The events of Aug. 11 and 12 of 2017 triggered Stronger Than Hate, a USC Shoah Foundation initiative that draws on the power of eyewitness testimony to help students and the general public recognize and counter antisemitism, racism, xenophobia and other forms of hatred.
“I don’t think we’ll ever see the end of this dark side of our humanity,” said Stephen Smith, executive director of USC Shoah Foundation. “However, we can create the kind of community and values that will be stronger than the hatred we know we will face.”
In the year since the Charlottesville tragedy, under the banner of Stronger Than Hate, USC Shoah Foundation has scaled up a host of programs to confront hatred and promote understanding and respect at a time when fear mongering, hate crimes, polarization and authoritarianism are on the rise worldwide.

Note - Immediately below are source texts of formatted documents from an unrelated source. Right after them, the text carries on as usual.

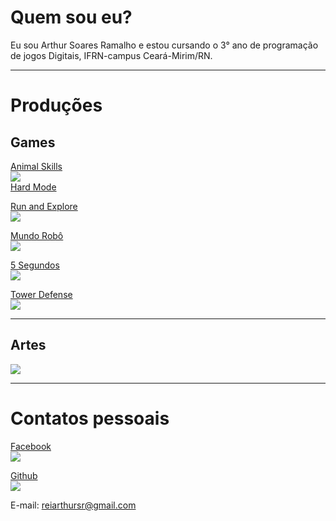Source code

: # Quem sou eu?  

Eu sou Arthur Soares Ramalho e estou cursando o 3° ano de programação de jogos Digitais, IFRN-campus Ceará-Mirim/RN.

* * *  

# Produções  

## Games  

[Animal Skills](https://reiarthursr.github.io/Animal%20Skills/)  
[![](AnimalSkills.PNG)](https://reiarthursr.github.io/Animal%20Skills/)  
[Hard Mode](https://reiarthursr.github.io/Animal%20Skills%20Hardcore/)  

[Run and Explore](https://reiarthursr.github.io/Run/)  
[![](RunAndExplore.PNG)](https://reiarthursr.github.io/Run/)  

[Mundo Robô](https://reiarthursr.github.io/Mundo%20Robô/)  
[![](MundoRobo.PNG)](https://reiarthursr.github.io/Mundo%20Robô/)  

[5 Segundos](https://reiarthursr.github.io/MiniGames/)  
[![](5Segundos.PNG)](https://reiarthursr.github.io/MiniGames/)  

[Tower Defense](https://reiarthursr.github.io/Torre/)  
[![](TowerDefense.PNG)](https://reiarthursr.github.io/Torre/)  

* * *  

## Artes  

![](LizardHead.gif)  

* * *  

# Contatos pessoais

[Facebook](https://www.facebook.com/athur.soaresramalho)  
[![](Facebook.png)](https://www.facebook.com/athur.soaresramalho)  

[Github](https://github.com/reiarthursr)  
[![](Github.png)](https://github.com/reiarthursr)  

E-mail: reiarthursr@gmail.com  
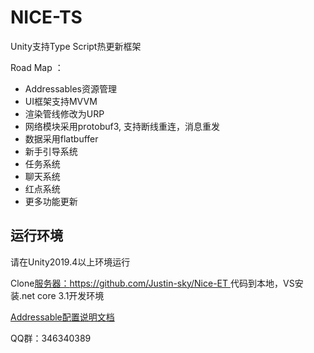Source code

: # NICE-TS

Unity支持Type Script热更新框架

Road Map ：

* Addressables资源管理
* UI框架支持MVVM 
* 渲染管线修改为URP
* 网络模块采用protobuf3, 支持断线重连，消息重发
* 数据采用flatbuffer
* 新手引导系统
* 任务系统
* 聊天系统
* 红点系统
* 更多功能更新

## 运行环境

请在Unity2019.4以上环境运行

Clone[服务器：https://github.com/Justin-sky/Nice-ET ](https://github.com/Justin-sky/Nice-ET)代码到本地，VS安装.net core 3.1开发环境

[Addressable配置说明文档](https://zhuanlan.zhihu.com/p/184846532)


QQ群：346340389
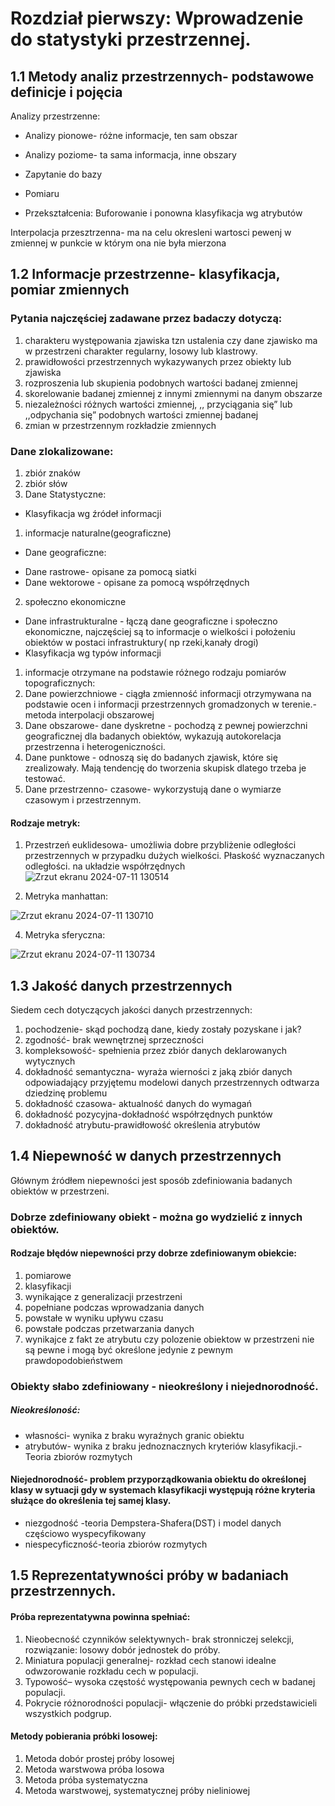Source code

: # Rozdział pierwszy: Wprowadzenie do statystyki przestrzennej.

## 1.1 Metody analiz przestrzennych- podstawowe definicje i pojęcia
Analizy przestrzenne:
* Analizy pionowe- różne informacje, ten sam obszar
* Analizy poziome- ta sama informacja, inne obszary


* Zapytanie do bazy
* Pomiaru
* Przekształcenia: Buforowanie i ponowna klasyfikacja wg atrybutów

Interpolacja przesztrzenna- ma na celu okresleni wartosci pewenj w zmiennej w punkcie w którym ona nie była mierzona
## 1.2 Informacje przestrzenne- klasyfikacja, pomiar zmiennych
### Pytania najczęściej zadawane przez badaczy dotyczą:
1. charakteru występowania zjawiska tzn ustalenia czy dane zjawisko ma w przestrzeni charakter regularny, losowy lub klastrowy.
2. prawidłowości przestrzennych wykazywanych przez obiekty lub zjawiska
3. rozproszenia lub skupienia podobnych wartości badanej zmiennej 
4. skorelowanie badanej zmiennej  z innymi zmiennymi na danym obszarze
5. niezależności różnych wartości zmiennej, ,, przyciągania się” lub ,,odpychania się” podobnych wartości zmiennej badanej 
6. zmian w przestrzennym rozkładzie zmiennych
### Dane zlokalizowane:
1.  zbiór znaków 
2. zbiór słów
3. Dane Statystyczne:
* Klasyfikacja wg źródeł informacji
1.  informacje naturalne(geograficzne)
  * Dane geograficzne:
- Dane rastrowe- opisane za pomocą siatki 
- Dane wektorowe - opisane za pomocą współrzędnych
2. społeczno ekonomiczne
* Dane infrastrukturalne - łączą dane geograficzne i społeczno ekonomiczne, najczęściej są to informacje o wielkości i położeniu obiektów w postaci infrastruktury( np rzeki,kanały drogi)
* Klasyfikacja wg typów informacji
1. informacje otrzymane na podstawie różnego rodzaju pomiarów topograficznych:
1. Dane powierzchniowe - ciągła zmienność informacji otrzymywana na podstawie ocen i informacji przestrzennych gromadzonych w terenie.- metoda interpolacji obszarowej
1. Dane obszarowe- dane dyskretne - pochodzą z pewnej powierzchni geograficznej dla badanych obiektów, wykazują autokorelacja przestrzenna i heterogeniczności.
1. Dane punktowe - odnoszą się do badanych zjawisk, które się zrealizowały. Mają tendencję do tworzenia skupisk dlatego trzeba je testować. 
1. Dane przestrzenno- czasowe- wykorzystują dane o wymiarze czasowym i przestrzennym.

#### Rodzaje metryk:

1. Przestrzeń euklidesowa- umożliwia dobre przybliżenie odległości przestrzennych w przypadku dużych wielkości. Płaskość wyznaczanych odległości.
na układzie współrzędnych 
![Zrzut ekranu 2024-07-11 130514](https://github.com/user-attachments/assets/93c40e8a-80bb-4d60-ad63-5af944881ec0 "euklides")


2. Metryka manhattan:


![Zrzut ekranu 2024-07-11 130710](https://github.com/user-attachments/assets/32aaafbb-dedb-426f-b0f9-0f5c8213e063 "manhattan")

4. Metryka sferyczna:

![Zrzut ekranu 2024-07-11 130734](https://github.com/user-attachments/assets/c0699494-5e6d-4e55-912e-17beb0ce35c7 "ortodroma")

## 1.3 Jakość danych przestrzennych

Siedem cech dotyczących jakości danych przestrzennych:
1. pochodzenie- skąd pochodzą dane, kiedy zostały pozyskane i jak?
1. zgodność- brak wewnętrznej sprzeczności
1. kompleksowość- spełnienia przez zbiór danych deklarowanych wytycznych
1. dokładność semantyczna- wyraża wierności z jaką zbiór danych odpowiadający przyjętemu modelowi danych przestrzennych odtwarza dziedzinę problemu
1. dokładność czasowa- aktualność danych do wymagań
1. dokładność pozycyjna-dokładność współrzędnych punktów
1. dokładność atrybutu-prawidłowość określenia atrybutów

## 1.4 Niepewność w danych przestrzennych

Głównym źródłem niepewności jest sposób zdefiniowania badanych obiektów w przestrzeni.

### Dobrze zdefiniowany obiekt - można go wydzielić z innych obiektów.

#### Rodzaje błędów niepewności przy dobrze zdefiniowanym obiekcie:
1. pomiarowe
1. klasyfikacji
1. wynikające z generalizacji przestrzeni
1. popełniane podczas wprowadzania danych
1. powstałe w wyniku upływu czasu 
1. powstałe podczas przetwarzania danych
1. wynikajce z fakt ze atrybutu czy polozenie obiektow w przestrzeni nie są pewne i mogą być określone jedynie z pewnym prawdopodobieństwem
### Obiekty słabo zdefiniowany - nieokreślony i niejednorodność.
##### Nieokreśloność:
* własności- wynika z braku wyraźnych granic obiektu
* atrybutów- wynika z braku jednoznacznych kryteriów klasyfikacji.- Teoria zbiorów rozmytych
#### Niejednorodność- problem przyporządkowania obiektu do określonej klasy w sytuacji gdy w systemach klasyfikacji występują różne kryteria służące do określenia tej samej klasy.
* niezgodność -teoria Dempstera-Shafera(DST) i model danych częściowo wyspecyfikowany
* niespecyficzność-teoria zbiorów rozmytych

## 1.5 Reprezentatywności próby w badaniach przestrzennych.

#### Próba reprezentatywna powinna spełniać:
1. Nieobecność czynników selektywnych- brak stronniczej selekcji, rozwiązanie: losowy dobór jednostek do próby.
1. Miniatura populacji generalnej- rozkład cech stanowi idealne odwzorowanie rozkładu cech w populacji.
1. Typowość– wysoka częstość występowania pewnych cech w badanej populacji.
1. Pokrycie różnorodności populacji-  włączenie do próbki przedstawicieli wszystkich podgrup.
#### Metody pobierania próbki losowej:
1. Metoda dobór prostej próby losowej
1. Metoda warstwowa próba losowa 
1. Metoda próba systematyczna 
1. Metoda warstwowej, systematycznej próby nieliniowej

Blake Humphrey, immediate past student body president of West Virginia University, said last year’s inaugural Intercollegiate Diversity Congress summit at USC Shoah Foundation for university student leaders has already left a mark on his campus.

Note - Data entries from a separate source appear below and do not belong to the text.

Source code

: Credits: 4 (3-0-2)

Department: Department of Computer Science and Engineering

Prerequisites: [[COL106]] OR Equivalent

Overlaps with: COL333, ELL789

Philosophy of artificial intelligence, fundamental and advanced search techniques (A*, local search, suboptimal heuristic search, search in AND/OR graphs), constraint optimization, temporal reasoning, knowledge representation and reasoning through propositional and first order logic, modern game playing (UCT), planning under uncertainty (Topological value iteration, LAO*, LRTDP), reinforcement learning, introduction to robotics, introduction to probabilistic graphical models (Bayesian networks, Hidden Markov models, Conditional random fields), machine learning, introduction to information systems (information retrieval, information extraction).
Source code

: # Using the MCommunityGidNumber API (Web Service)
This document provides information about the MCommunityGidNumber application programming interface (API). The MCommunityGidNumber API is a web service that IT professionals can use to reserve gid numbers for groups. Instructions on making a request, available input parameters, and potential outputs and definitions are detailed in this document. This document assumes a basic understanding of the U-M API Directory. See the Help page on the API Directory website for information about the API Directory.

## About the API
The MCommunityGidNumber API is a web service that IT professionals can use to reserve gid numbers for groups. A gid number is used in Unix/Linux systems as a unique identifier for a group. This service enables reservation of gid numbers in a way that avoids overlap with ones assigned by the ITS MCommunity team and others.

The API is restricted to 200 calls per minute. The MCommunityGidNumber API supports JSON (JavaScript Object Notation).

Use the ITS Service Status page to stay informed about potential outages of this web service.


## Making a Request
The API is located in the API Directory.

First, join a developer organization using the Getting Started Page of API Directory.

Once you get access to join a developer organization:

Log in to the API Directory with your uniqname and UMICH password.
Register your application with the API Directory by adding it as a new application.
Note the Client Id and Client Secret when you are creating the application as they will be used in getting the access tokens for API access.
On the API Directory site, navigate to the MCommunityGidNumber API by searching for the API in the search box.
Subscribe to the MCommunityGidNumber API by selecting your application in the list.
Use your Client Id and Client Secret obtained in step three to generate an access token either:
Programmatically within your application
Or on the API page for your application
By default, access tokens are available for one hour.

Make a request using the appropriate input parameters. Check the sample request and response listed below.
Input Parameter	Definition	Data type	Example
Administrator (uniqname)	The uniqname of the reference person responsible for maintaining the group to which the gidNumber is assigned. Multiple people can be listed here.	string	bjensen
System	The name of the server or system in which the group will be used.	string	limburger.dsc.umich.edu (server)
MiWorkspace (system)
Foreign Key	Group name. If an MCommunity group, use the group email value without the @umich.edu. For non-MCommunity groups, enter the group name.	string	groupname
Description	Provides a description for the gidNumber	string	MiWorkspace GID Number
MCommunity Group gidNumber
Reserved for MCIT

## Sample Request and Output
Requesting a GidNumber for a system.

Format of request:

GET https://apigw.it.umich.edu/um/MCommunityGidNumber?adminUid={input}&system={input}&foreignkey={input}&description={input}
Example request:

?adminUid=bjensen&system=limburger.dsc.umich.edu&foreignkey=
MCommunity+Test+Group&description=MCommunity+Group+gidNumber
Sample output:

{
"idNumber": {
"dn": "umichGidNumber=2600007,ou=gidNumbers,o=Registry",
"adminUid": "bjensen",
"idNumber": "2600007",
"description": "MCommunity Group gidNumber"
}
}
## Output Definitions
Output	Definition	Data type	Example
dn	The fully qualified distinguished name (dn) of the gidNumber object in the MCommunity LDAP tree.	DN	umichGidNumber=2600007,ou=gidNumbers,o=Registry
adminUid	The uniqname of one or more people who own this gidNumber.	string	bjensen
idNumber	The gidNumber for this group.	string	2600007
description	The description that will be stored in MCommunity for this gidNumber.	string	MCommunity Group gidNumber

Like many other campuses across the country, West Virginia University has grappled with racist activity of late, such as the proliferation of white nationalist posters on the premises.
The summit – which recurs in September – inspired Humphrey to coauthor several IWitness University activities on civility, empathy and intolerance. Beginning this fall, some of that work will be integrated into the programming for students at West Virginia University.
The young registered Republican added that he doesn’t think the world has learned much since the tragedy of Charlottesville.
“I just read the other day that there’s apparently another alt-right rally in Washington D.C. this weekend,” Humphrey said. “And there’s been an increase in the number of hate crimes of different minority populations and individuals. You’re seeing this continued rise in nationalism and anti-immigrant sentiment.”
What’s the solution?
“I think that education viewed as the solution is a great start,” Humphrey said. “And I think that that’s one thing that IDC taught me – that USC Shoah Foundation taught me: that our pasts can be used to inform the present, which can guide the vision and direction that we’re going in in the future. To me that’s the power of survivor testimony.”